Saved entries:
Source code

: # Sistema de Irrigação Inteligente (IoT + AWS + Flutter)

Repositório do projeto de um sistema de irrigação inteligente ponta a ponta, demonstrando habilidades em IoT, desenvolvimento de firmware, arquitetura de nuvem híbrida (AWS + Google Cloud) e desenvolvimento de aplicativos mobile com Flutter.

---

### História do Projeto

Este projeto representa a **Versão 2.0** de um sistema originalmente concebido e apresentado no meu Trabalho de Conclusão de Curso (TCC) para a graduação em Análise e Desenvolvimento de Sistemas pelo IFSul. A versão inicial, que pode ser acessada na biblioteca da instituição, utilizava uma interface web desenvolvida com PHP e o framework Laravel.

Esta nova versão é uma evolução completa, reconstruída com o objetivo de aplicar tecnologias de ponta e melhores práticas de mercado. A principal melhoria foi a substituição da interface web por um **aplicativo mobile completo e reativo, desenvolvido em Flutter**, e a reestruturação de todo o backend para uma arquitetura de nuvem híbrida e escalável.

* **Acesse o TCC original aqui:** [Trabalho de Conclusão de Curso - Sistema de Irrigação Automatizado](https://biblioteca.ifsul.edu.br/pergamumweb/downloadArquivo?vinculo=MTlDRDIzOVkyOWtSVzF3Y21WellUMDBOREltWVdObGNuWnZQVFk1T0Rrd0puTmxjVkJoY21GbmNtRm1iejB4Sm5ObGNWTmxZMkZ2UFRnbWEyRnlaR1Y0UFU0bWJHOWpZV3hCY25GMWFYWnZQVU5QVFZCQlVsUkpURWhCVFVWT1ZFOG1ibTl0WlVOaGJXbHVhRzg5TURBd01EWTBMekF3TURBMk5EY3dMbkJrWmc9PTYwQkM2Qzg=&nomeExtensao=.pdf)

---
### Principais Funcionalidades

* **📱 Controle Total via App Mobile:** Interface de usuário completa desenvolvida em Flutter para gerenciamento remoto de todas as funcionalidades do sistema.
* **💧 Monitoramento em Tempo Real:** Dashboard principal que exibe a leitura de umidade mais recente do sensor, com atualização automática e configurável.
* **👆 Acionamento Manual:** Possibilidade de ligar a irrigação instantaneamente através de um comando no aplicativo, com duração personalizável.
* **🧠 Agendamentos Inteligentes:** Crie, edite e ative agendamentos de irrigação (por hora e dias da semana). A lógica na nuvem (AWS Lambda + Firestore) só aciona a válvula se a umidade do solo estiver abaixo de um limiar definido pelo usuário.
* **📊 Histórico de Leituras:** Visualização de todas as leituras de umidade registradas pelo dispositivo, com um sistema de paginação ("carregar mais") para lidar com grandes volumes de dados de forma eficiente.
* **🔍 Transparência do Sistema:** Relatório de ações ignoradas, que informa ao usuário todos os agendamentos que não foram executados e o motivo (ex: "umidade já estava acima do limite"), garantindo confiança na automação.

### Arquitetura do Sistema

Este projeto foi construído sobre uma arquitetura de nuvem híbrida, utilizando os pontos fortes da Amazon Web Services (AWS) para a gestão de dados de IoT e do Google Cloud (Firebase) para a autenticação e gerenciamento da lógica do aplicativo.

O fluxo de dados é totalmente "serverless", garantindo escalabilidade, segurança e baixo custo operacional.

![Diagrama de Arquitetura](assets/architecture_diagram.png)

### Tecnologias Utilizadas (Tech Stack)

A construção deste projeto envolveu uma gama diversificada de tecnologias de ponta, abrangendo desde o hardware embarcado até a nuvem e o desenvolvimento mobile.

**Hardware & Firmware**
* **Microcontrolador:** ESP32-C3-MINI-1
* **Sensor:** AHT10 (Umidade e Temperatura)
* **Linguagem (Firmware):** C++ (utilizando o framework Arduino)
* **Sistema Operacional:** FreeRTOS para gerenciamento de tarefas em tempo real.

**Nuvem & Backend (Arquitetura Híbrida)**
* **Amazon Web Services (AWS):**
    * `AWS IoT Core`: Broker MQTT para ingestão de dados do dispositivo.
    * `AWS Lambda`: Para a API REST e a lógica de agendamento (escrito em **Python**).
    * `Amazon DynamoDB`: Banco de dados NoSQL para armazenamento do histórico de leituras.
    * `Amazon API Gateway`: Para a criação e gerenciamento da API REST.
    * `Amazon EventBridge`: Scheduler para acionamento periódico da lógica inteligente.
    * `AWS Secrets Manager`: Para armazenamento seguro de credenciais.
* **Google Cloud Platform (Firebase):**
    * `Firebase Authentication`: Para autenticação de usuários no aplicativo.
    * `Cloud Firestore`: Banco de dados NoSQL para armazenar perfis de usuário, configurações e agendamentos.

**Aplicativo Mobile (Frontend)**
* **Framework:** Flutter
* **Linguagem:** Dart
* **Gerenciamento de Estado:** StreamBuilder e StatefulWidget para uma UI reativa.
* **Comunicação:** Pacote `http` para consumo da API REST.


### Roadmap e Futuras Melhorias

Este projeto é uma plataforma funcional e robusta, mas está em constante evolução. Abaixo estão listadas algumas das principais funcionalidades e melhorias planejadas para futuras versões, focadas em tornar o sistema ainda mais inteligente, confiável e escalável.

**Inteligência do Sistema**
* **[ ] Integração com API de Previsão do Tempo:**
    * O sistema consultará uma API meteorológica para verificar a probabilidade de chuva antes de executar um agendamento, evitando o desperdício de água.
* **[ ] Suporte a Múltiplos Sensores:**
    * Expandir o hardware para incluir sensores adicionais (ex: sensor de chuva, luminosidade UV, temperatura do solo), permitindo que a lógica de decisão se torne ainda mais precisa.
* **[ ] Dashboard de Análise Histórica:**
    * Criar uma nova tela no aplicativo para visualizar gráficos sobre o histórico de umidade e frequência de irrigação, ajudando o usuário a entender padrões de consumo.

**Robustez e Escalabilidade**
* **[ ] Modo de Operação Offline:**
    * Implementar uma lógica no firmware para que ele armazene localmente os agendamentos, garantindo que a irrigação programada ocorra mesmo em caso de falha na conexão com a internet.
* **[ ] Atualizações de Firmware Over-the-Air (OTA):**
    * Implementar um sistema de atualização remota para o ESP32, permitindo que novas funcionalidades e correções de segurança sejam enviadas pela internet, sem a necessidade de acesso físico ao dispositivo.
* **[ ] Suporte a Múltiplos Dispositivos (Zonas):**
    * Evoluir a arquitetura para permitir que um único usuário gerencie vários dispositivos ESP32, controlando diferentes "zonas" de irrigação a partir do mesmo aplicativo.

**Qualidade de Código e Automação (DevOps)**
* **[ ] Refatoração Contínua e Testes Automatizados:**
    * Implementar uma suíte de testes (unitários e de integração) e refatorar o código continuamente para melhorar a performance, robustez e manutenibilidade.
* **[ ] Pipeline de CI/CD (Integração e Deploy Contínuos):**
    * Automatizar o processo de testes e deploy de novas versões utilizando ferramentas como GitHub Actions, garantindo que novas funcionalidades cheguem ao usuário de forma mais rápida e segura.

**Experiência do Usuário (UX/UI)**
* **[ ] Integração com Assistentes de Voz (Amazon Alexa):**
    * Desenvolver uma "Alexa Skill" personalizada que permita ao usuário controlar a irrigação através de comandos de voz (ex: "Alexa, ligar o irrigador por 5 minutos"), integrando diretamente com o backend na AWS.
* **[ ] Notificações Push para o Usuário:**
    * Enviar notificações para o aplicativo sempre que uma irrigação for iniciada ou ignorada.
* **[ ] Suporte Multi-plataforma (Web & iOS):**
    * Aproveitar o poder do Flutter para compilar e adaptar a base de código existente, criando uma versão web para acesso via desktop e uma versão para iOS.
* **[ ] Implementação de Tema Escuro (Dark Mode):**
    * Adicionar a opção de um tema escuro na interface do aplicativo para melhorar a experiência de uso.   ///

### Try it
Provide an exact transcription of every entry above.

### Output below
Source code

: # Sistema de Irrigação Inteligente (IoT + AWS + Flutter)

Repositório do projeto de um sistema de irrigação inteligente ponta a ponta, demonstrando habilidades em IoT, desenvolvimento de firmware, arquitetura de nuvem híbrida (AWS + Google Cloud) e desenvolvimento de aplicativos mobile com Flutter.

---

### História do Projeto

Este projeto representa a **Versão 2.0** de um sistema originalmente concebido e apresentado no meu Trabalho de Conclusão de Curso (TCC) para a graduação em Análise e Desenvolvimento de Sistemas pelo IFSul. A versão inicial, que pode ser acessada na biblioteca da instituição, utilizava uma interface web desenvolvida com PHP e o framework Laravel.

Esta nova versão é uma evolução completa, reconstruída com o objetivo de aplicar tecnologias de ponta e melhores práticas de mercado. A principal melhoria foi a substituição da interface web por um **aplicativo mobile completo e reativo, desenvolvido em Flutter**, e a reestruturação de todo o backend para uma arquitetura de nuvem híbrida e escalável.

* **Acesse o TCC original aqui:** [Trabalho de Conclusão de Curso - Sistema de Irrigação Automatizado](https://biblioteca.ifsul.edu.br/pergamumweb/downloadArquivo?vinculo=MTlDRDIzOVkyOWtSVzF3Y21WellUMDBOREltWVdObGNuWnZQVFk1T0Rrd0puTmxjVkJoY21GbmNtRm1iejB4Sm5ObGNWTmxZMkZ2UFRnbWEyRnlaR1Y0UFU0bWJHOWpZV3hCY25GMWFYWnZQVU5QVFZCQlVsUkpURWhCVFVWT1ZFOG1ibTl0WlVOaGJXbHVhRzg5TURBd01EWTBMekF3TURBMk5EY3dMbkJrWmc9PTYwQkM2Qzg=&nomeExtensao=.pdf)

---
### Principais Funcionalidades

* **📱 Controle Total via App Mobile:** Interface de usuário completa desenvolvida em Flutter para gerenciamento remoto de todas as funcionalidades do sistema.
* **💧 Monitoramento em Tempo Real:** Dashboard principal que exibe a leitura de umidade mais recente do sensor, com atualização automática e configurável.
* **👆 Acionamento Manual:** Possibilidade de ligar a irrigação instantaneamente através de um comando no aplicativo, com duração personalizável.
* **🧠 Agendamentos Inteligentes:** Crie, edite e ative agendamentos de irrigação (por hora e dias da semana). A lógica na nuvem (AWS Lambda + Firestore) só aciona a válvula se a umidade do solo estiver abaixo de um limiar definido pelo usuário.
* **📊 Histórico de Leituras:** Visualização de todas as leituras de umidade registradas pelo dispositivo, com um sistema de paginação ("carregar mais") para lidar com grandes volumes de dados de forma eficiente.
* **🔍 Transparência do Sistema:** Relatório de ações ignoradas, que informa ao usuário todos os agendamentos que não foram executados e o motivo (ex: "umidade já estava acima do limite"), garantindo confiança na automação.

### Arquitetura do Sistema

Este projeto foi construído sobre uma arquitetura de nuvem híbrida, utilizando os pontos fortes da Amazon Web Services (AWS) para a gestão de dados de IoT e do Google Cloud (Firebase) para a autenticação e gerenciamento da lógica do aplicativo.

O fluxo de dados é totalmente "serverless", garantindo escalabilidade, segurança e baixo custo operacional.

![Diagrama de Arquitetura](assets/architecture_diagram.png)

### Tecnologias Utilizadas (Tech Stack)

A construção deste projeto envolveu uma gama diversificada de tecnologias de ponta, abrangendo desde o hardware embarcado até a nuvem e o desenvolvimento mobile.

**Hardware & Firmware**
* **Microcontrolador:** ESP32-C3-MINI-1
* **Sensor:** AHT10 (Umidade e Temperatura)
* **Linguagem (Firmware):** C++ (utilizando o framework Arduino)
* **Sistema Operacional:** FreeRTOS para gerenciamento de tarefas em tempo real.

**Nuvem & Backend (Arquitetura Híbrida)**
* **Amazon Web Services (AWS):**
    * `AWS IoT Core`: Broker MQTT para ingestão de dados do dispositivo.
    * `AWS Lambda`: Para a API REST e a lógica de agendamento (escrito em **Python**).
    * `Amazon DynamoDB`: Banco de dados NoSQL para armazenamento do histórico de leituras.
    * `Amazon API Gateway`: Para a criação e gerenciamento da API REST.
    * `Amazon EventBridge`: Scheduler para acionamento periódico da lógica inteligente.
    * `AWS Secrets Manager`: Para armazenamento seguro de credenciais.
* **Google Cloud Platform (Firebase):**
    * `Firebase Authentication`: Para autenticação de usuários no aplicativo.
    * `Cloud Firestore`: Banco de dados NoSQL para armazenar perfis de usuário, configurações e agendamentos.

**Aplicativo Mobile (Frontend)**
* **Framework:** Flutter
* **Linguagem:** Dart
* **Gerenciamento de Estado:** StreamBuilder e StatefulWidget para uma UI reativa.
* **Comunicação:** Pacote `http` para consumo da API REST.


### Roadmap e Futuras Melhorias

Este projeto é uma plataforma funcional e robusta, mas está em constante evolução. Abaixo estão listadas algumas das principais funcionalidades e melhorias planejadas para futuras versões, focadas em tornar o sistema ainda mais inteligente, confiável e escalável.

**Inteligência do Sistema**
* **[ ] Integração com API de Previsão do Tempo:**
    * O sistema consultará uma API meteorológica para verificar a probabilidade de chuva antes de executar um agendamento, evitando o desperdício de água.
* **[ ] Suporte a Múltiplos Sensores:**
    * Expandir o hardware para incluir sensores adicionais (ex: sensor de chuva, luminosidade UV, temperatura do solo), permitindo que a lógica de decisão se torne ainda mais precisa.
* **[ ] Dashboard de Análise Histórica:**
    * Criar uma nova tela no aplicativo para visualizar gráficos sobre o histórico de umidade e frequência de irrigação, ajudando o usuário a entender padrões de consumo.

**Robustez e Escalabilidade**
* **[ ] Modo de Operação Offline:**
    * Implementar uma lógica no firmware para que ele armazene localmente os agendamentos, garantindo que a irrigação programada ocorra mesmo em caso de falha na conexão com a internet.
* **[ ] Atualizações de Firmware Over-the-Air (OTA):**
    * Implementar um sistema de atualização remota para o ESP32, permitindo que novas funcionalidades e correções de segurança sejam enviadas pela internet, sem a necessidade de acesso físico ao dispositivo.
* **[ ] Suporte a Múltiplos Dispositivos (Zonas):**
    * Evoluir a arquitetura para permitir que um único usuário gerencie vários dispositivos ESP32, controlando diferentes "zonas" de irrigação a partir do mesmo aplicativo.

**Qualidade de Código e Automação (DevOps)**
* **[ ] Refatoração Contínua e Testes Automatizados:**
    * Implementar uma suíte de testes (unitários e de integração) e refatorar o código continuamente para melhorar a performance, robustez e manutenibilidade.
* **[ ] Pipeline de CI/CD (Integração e Deploy Contínuos):**
    * Automatizar o processo de testes e deploy de novas versões utilizando ferramentas como GitHub Actions, garantindo que novas funcionalidades cheguem ao usuário de forma mais rápida e segura.

**Experiência do Usuário (UX/UI)**
* **[ ] Integração com Assistentes de Voz (Amazon Alexa):**
    * Desenvolver uma "Alexa Skill" personalizada que permita ao usuário controlar a irrigação através de comandos de voz (ex: "Alexa, ligar o irrigador por 5 minutos"), integrando diretamente com o backend na AWS.
* **[ ] Notificações Push para o Usuário:**
    * Enviar notificações para o aplicativo sempre que uma irrigação for iniciada ou ignorada.
* **[ ] Suporte Multi-plataforma (Web & iOS):**
    * Aproveitar o poder do Flutter para compilar e adaptar a base de código existente, criando uma versão web para acesso via desktop e uma versão para iOS.
* **[ ] Implementação de Tema Escuro (Dark Mode):**
    * Adicionar a opção de um tema escuro na interface do aplicativo para melhorar a experiência de uso.   ///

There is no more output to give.